A man who'd been on bad terms with his brother since a birthday function has been jailed for at least three years for fatally stabbing him in "a moment of madness".

Their unresolved dispute occurred about a year before Andrew John McDonald stabbed Edward McDonald once in the chest in January 2017, in a unit at Taree on the NSW mid north coast.

Earlier this year, a Supreme Court jury deliberated for only 35 minutes before finding McDonald not guilty of murder, possibly accepting that his intention was to do no more than frighten his brother.

The now 59-year-old had already pleaded guilty to manslaughter, which the Crown had not accepted.

In the Supreme Court sitting in Port Macquarie on Thursday, Justice Ian Harrison jailed McDonald for six years with a non-parole period of three years.

Edward McDonald's long-term partner lived in the Housing Department unit where the stabbing took place.

In the year before, his brother moved next door following the breakdown of his 38-year relationship.

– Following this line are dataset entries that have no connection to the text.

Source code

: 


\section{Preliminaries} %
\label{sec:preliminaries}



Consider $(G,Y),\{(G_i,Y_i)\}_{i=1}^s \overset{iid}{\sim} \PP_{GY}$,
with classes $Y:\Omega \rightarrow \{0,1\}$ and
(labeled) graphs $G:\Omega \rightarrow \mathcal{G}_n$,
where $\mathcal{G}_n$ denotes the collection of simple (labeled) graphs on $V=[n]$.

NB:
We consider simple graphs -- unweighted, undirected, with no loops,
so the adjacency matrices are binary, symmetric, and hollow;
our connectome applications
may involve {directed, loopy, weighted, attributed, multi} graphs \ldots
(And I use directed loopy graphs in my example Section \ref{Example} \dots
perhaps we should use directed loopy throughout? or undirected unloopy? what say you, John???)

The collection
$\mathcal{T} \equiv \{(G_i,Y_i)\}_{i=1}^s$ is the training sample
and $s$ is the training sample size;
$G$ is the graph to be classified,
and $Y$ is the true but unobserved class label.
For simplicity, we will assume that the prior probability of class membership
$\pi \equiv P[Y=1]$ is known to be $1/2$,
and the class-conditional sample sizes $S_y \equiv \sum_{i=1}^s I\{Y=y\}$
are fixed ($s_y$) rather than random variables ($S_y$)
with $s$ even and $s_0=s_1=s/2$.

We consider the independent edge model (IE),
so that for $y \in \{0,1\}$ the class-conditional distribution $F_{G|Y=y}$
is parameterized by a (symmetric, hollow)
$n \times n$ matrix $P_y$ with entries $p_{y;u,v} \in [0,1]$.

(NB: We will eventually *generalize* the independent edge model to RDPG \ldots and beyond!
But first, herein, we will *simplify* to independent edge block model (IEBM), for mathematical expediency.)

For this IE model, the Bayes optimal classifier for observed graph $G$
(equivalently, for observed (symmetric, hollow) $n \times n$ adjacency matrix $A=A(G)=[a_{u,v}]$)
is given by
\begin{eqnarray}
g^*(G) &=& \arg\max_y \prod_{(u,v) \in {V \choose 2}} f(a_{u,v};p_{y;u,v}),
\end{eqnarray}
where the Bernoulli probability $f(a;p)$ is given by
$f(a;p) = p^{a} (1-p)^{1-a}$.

"It would seem Mr McDonald and the deceased were even then not on good terms following an apparently unresolved dispute between them that had its origin in something that had occurred at a birthday function about a year beforehand," the judge said.

Their frequent arguments "regularly degenerated into slanging matches in which each of them would hurl abuse at the other" with Edward McDonald's partner being a "vocal contributor".

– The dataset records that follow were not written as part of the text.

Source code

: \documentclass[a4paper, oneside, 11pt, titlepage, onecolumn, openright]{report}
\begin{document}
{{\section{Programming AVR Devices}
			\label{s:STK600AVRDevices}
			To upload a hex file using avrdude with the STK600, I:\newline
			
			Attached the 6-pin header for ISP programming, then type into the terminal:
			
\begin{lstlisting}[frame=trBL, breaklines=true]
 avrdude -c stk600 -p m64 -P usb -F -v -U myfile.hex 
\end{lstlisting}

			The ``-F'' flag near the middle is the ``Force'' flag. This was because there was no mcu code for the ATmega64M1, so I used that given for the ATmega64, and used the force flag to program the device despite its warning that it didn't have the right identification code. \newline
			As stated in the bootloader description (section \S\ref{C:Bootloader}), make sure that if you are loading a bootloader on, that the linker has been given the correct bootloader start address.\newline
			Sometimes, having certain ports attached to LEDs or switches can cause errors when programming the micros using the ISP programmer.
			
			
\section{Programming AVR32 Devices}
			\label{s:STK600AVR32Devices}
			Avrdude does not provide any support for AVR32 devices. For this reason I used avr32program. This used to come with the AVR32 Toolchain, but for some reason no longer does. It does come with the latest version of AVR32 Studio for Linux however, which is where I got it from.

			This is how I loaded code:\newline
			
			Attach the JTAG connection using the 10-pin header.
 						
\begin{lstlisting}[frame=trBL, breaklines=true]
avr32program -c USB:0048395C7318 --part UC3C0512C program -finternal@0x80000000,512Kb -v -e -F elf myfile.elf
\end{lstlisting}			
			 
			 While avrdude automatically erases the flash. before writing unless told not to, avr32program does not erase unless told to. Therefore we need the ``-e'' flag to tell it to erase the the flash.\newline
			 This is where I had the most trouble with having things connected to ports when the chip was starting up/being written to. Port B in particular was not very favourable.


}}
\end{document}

On the night of the stabbing, Edward McDonald and his partner became involved in a noisy domestic dispute.

His brother later told police they were talking about him, that "bad words were behind it" and when he went next door and asked them not to talk about him any more they just swore at him.

He then used a knife he had taken from his kitchen drawer to stab his brother once in the chest.

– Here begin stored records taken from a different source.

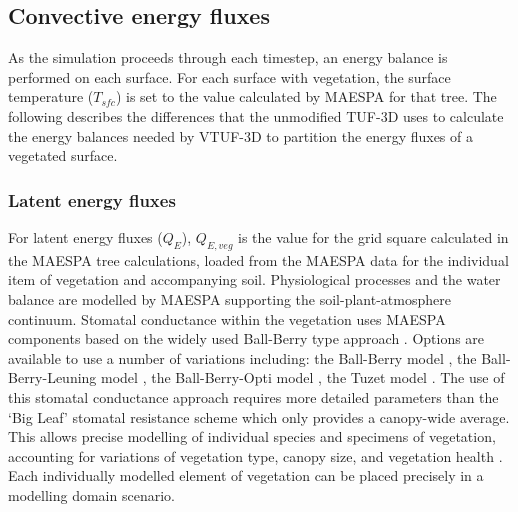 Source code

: \documentclass[final,3p,times,authoryear]{elsarticle}
\begin{document}


\subsection{Convective energy fluxes}

As the simulation proceeds through each timestep, an energy balance is performed on each surface. For each surface with vegetation, the surface temperature ($T_{sfc}$) is set to the value calculated by MAESPA for that tree. The following describes the differences that the unmodified TUF-3D uses to calculate the energy balances needed by VTUF-3D to partition the energy fluxes of a vegetated surface.

\subsubsection{Latent energy fluxes}
\label{sec:calcleaftemp}

For latent energy fluxes ($Q_{E}$), $Q_{E,veg}$ is the value for the grid square calculated in the MAESPA tree calculations, loaded from the MAESPA data for the individual item of vegetation and accompanying soil. Physiological processes and the water balance are modelled by MAESPA supporting the soil-plant-atmosphere continuum. Stomatal conductance within the vegetation uses MAESPA components based on the widely used Ball-Berry type approach \citep{Ball1987,Duursma2012}. Options are available to use a number of variations including: the Ball-Berry model \citep{Ball1987}, the Ball-Berry-Leuning model \citep{Leuning1995}, the Ball-Berry-Opti model \citep{Medlyn2011}, the Tuzet model \citep{Tuzet2003}. The use of this stomatal conductance approach requires more detailed parameters than the `Big Leaf' stomatal resistance scheme \citep{Bailey1981,Kowalczyk1991} which only provides a canopy-wide average. This allows precise modelling of individual species and specimens of vegetation, accounting for variations of vegetation type, canopy size, and vegetation health \citep{Duursma2012}. Each individually modelled element of vegetation can be placed precisely in a modelling domain scenario.
\end{document}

McDonald said he just snapped for some reason, describing it as "just a moment of madness".

He immediately went to his neighbour's and asked them to call police as he had stabbed his brother.

McDonald, whose indigenous background was marked by significant deprivation and disadvantage, had clearly been provoked by his brother, was unlikely to re-offend and had "excellent prosects of rehabilitation", the judge concluded.